The Terrapins knew the pressure awaiting them at Value City Arena for the ACC/Big Ten Challenge and collapsed beneath it in a 76-60 loss on Wednesday. Haphazard passes became dunks that sent the crowd into a frenzy. Sloppy defense resulted in uncontested three-pointers. Maryland was wild (10 turnovers by halftime) and Ohio State capitalized (18 points off those) and the upset bid ended early, when the hosts led by double digits nine minutes into the night.

“Clearly, we couldn’t handle it in the first half,” forward Evan Smotrycz said.

Soon, this matchup will pass for a league game, when Maryland leaps to the Big Ten next summer, and conference commissioner Jim Delany was on hand for the preview. But to the Terps, announcing themselves to a future division rival was measurably less important than announcing themselves onto the national scene. Last month, Maryland came close to beating Connecticut in the season opener, but fell one point shy of the early-season upset Coach Mark Turgeon has searched for since coming to College Park.

Another opportunity presented itself Wednesday, but the Terps made just 11.1 percent of their three-pointers (2 for 18) and got two points from Jake Layman, their leading scorer. They rushed off-balance attempts early in the shot clock and threw entry passes into the low post that lacked precision, never discovering the offensive firepower that drove the four-game winning streak they brought into this game. Craft, meanwhile, finished with 10 points, five steals and six assists, justifying the preseason all-American selection that several national outlets gave the senior.

“I just don’t think we competed the way we needed to compete,” Turgeon said. “It’s easy when you’re down 20. You’ve got to compete when the game’s on the line.”

This week, Turgeon also predicted that, if Maryland could make the Buckeyes “take jump shots over hands,” his team would be in good shape, perhaps bound for their first ranked nonconference road win since Dec. 10, 2003.

But how about shooting over no hands? Ohio State’s first nine scoring possessions resulted in three-point plays, whether from beyond the arc or the old-fashioned way, and LaQuinton Ross found himself the beneficiary, hitting three open jumpers before the first media timeout. By halftime, when his team led 43-26 and the game was officially no longer “on the line,” Ross had 17 points.

At that juncture, Wells and Layman had combined to shoot 2 for 12, and beyond Smotrycz and Charles Mitchell, who both finished in double figures with 15 and 12 respectively, no player had more than two points. When the Terps climbed within seven points, they promptly committed four turnovers over their next seven possessions, three of which turned into transition lobs to Sam Thompson.
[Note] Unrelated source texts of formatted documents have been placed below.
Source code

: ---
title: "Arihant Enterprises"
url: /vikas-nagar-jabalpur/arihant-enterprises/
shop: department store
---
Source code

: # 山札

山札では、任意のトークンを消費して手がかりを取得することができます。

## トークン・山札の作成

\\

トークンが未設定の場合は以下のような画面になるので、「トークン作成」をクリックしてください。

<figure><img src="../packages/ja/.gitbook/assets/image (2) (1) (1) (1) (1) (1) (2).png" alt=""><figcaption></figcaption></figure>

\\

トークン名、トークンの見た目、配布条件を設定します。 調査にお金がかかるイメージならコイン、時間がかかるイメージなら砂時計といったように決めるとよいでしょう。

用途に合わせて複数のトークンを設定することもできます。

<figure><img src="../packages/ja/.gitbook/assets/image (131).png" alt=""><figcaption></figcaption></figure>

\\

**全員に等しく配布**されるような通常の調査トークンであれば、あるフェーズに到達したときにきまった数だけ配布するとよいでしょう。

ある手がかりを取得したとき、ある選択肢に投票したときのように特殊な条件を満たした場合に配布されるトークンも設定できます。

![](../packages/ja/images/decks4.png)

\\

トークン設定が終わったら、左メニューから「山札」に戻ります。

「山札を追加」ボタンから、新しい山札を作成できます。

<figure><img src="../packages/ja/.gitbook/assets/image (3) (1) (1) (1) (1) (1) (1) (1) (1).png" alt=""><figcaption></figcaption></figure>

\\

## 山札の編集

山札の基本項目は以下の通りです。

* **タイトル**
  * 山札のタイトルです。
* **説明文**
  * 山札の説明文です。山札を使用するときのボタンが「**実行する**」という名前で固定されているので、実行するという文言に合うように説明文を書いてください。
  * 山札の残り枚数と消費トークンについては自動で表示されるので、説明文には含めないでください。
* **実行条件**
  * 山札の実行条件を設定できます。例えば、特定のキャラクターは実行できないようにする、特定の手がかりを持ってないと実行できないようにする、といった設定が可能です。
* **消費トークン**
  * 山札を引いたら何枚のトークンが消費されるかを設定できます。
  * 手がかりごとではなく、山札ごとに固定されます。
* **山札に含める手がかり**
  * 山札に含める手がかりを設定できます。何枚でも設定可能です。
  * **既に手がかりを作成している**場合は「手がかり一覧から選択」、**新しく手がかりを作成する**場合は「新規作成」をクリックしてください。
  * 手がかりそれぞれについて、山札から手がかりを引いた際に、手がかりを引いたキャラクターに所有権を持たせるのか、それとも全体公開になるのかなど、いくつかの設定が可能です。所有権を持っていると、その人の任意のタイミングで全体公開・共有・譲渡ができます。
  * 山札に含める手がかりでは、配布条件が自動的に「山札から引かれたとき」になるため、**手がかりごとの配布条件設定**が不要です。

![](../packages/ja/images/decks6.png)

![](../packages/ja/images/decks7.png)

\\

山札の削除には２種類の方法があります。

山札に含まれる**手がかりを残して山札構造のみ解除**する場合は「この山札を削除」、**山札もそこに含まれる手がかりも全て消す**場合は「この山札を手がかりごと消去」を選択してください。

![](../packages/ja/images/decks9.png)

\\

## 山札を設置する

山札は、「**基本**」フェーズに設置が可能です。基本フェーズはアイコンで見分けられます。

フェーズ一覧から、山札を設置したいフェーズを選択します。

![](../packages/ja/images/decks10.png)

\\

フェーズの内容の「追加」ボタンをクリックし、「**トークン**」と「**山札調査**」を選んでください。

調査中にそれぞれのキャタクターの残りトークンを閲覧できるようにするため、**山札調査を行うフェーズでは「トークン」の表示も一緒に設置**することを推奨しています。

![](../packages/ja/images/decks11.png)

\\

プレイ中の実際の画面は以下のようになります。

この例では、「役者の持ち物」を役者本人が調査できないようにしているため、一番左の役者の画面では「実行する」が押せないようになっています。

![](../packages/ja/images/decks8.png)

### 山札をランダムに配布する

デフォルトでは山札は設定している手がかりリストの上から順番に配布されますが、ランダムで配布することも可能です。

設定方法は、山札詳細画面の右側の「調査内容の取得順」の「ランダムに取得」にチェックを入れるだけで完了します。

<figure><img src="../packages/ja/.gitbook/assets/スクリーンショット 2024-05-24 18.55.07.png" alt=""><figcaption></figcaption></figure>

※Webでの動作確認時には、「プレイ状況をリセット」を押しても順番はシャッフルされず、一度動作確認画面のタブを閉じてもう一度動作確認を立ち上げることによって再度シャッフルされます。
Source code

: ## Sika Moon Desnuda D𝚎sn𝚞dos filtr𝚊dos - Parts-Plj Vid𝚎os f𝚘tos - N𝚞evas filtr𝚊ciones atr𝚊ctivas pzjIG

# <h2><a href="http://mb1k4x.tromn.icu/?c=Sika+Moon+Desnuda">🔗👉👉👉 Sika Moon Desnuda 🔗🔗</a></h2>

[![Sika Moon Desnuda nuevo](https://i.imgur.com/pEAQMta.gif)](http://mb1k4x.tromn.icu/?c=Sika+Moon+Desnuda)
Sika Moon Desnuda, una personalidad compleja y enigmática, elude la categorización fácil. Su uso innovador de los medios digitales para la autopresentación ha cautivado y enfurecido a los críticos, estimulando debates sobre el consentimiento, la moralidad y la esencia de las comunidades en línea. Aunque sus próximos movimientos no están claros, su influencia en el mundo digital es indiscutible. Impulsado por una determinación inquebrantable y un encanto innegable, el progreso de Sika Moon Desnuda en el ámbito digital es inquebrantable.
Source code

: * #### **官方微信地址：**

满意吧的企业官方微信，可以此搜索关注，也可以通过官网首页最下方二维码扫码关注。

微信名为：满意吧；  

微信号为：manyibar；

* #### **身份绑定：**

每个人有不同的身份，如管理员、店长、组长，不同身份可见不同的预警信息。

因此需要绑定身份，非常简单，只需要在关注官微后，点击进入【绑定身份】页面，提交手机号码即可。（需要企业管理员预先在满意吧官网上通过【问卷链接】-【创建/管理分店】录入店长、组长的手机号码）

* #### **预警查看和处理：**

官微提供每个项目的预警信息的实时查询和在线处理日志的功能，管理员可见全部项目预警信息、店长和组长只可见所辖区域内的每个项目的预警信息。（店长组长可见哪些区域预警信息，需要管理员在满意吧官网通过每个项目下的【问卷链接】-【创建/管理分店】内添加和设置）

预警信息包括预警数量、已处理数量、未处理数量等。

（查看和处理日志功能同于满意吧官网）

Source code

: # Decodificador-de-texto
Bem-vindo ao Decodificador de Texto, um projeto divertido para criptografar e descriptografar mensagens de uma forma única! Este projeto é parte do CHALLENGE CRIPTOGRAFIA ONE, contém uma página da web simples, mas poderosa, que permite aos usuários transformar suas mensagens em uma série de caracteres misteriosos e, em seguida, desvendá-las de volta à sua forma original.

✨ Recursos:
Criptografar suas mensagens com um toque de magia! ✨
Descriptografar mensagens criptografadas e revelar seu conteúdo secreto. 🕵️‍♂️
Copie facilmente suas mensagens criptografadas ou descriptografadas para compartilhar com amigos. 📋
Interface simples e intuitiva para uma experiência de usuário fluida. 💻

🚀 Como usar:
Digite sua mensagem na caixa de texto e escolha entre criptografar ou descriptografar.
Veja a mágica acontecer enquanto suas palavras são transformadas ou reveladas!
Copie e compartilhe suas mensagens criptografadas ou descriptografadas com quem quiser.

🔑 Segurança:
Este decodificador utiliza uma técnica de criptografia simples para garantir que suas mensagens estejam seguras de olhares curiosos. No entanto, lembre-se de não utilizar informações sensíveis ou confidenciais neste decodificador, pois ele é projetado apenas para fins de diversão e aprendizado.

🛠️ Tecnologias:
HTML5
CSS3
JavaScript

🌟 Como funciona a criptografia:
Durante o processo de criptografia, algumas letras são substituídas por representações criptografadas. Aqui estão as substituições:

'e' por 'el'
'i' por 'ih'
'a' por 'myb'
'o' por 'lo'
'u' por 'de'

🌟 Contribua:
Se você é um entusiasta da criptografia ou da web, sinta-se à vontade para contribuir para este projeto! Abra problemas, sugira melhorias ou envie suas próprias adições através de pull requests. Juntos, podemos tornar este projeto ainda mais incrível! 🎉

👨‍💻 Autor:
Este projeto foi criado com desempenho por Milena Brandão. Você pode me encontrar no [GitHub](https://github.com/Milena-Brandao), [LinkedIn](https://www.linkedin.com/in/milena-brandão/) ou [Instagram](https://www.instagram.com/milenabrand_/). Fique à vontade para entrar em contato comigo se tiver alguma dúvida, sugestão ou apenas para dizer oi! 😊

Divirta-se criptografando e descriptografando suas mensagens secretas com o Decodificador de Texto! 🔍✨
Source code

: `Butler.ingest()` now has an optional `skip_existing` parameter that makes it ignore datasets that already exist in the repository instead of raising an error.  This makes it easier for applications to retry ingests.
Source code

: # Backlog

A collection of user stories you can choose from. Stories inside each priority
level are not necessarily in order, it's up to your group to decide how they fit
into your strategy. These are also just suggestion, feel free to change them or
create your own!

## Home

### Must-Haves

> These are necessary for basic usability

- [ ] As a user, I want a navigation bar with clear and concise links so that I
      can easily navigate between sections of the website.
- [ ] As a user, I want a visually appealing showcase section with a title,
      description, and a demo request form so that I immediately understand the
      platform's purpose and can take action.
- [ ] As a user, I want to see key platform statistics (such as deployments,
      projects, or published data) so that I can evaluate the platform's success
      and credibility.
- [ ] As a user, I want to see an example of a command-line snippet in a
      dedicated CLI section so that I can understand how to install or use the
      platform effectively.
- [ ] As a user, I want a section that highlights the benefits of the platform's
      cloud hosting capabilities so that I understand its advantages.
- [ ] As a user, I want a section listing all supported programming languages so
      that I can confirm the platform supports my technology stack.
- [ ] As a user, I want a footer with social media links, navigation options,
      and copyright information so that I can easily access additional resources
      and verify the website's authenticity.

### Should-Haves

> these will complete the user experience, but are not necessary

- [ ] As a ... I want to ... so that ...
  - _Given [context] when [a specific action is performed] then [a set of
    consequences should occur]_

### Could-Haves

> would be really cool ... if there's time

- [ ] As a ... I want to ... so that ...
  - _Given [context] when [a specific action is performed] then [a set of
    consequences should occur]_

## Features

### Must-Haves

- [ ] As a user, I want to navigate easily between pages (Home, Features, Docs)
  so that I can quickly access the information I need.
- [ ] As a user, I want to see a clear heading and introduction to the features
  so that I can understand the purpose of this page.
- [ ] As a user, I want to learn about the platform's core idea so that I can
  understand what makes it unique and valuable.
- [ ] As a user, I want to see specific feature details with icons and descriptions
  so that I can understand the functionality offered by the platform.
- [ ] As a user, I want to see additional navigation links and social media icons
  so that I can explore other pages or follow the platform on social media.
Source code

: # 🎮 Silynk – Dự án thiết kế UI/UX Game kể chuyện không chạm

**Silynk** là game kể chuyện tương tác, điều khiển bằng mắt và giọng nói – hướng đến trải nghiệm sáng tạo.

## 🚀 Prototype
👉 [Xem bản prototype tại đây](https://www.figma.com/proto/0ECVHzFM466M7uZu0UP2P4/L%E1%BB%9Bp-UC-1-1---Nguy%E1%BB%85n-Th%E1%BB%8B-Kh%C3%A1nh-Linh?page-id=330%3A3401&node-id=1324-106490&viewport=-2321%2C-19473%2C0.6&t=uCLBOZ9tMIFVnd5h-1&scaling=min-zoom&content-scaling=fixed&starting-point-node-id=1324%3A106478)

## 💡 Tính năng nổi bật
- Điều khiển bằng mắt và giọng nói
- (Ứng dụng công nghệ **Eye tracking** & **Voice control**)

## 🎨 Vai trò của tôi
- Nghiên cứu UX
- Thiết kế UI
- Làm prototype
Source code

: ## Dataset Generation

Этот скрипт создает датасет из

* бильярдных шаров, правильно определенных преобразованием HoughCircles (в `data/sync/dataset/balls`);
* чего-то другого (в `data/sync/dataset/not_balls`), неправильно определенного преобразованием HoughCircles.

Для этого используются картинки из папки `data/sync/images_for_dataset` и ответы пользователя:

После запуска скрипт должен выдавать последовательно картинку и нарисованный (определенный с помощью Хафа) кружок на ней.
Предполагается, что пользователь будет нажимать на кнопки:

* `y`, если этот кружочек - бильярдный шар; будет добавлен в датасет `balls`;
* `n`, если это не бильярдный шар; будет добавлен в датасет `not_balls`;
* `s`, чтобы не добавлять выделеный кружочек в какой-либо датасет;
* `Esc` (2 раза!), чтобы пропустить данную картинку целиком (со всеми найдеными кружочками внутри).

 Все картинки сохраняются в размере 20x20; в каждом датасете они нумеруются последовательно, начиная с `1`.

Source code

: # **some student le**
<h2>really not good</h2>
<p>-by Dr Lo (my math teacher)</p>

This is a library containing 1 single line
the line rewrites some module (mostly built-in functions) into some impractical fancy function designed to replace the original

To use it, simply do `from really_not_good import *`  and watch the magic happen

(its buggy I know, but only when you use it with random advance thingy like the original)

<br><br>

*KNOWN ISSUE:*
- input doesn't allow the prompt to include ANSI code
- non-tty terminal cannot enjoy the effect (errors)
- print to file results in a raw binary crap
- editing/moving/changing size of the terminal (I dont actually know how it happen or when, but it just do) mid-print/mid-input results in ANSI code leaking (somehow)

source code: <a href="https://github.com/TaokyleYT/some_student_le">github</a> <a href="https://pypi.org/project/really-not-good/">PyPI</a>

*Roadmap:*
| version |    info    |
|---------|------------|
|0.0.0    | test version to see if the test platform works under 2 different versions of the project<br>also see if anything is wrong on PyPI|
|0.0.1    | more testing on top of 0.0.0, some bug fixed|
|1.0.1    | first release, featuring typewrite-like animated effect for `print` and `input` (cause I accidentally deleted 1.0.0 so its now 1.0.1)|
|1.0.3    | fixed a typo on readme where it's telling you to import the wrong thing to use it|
“They made a lot of shots,” said Wells, who scored a team-high 19 points and vowed to address the Terps as a team leader after what had unfolded. “We couldn’t buy a basket in stretches.”

After Thompson’s fourth alley-oop dunk, this one coming when Craft picked freshman Roddy Peters in the backcourt, Layman received a technical foul while stalking toward the Maryland huddle. The quick whistle didn’t revitalize the Terps. It didn’t strike energy into a listless team that played more defense with its eyes than its feet. It did nothing but award two free throws to Ohio State, and by the time Craft stepped to the line to sink both, Maryland had long been since buried.

“You have to be able to accept losing and compete harder the next game, the next practice,” Wells said. “We can’t hold our heads down. Nobody’s going to feel sorry for us.”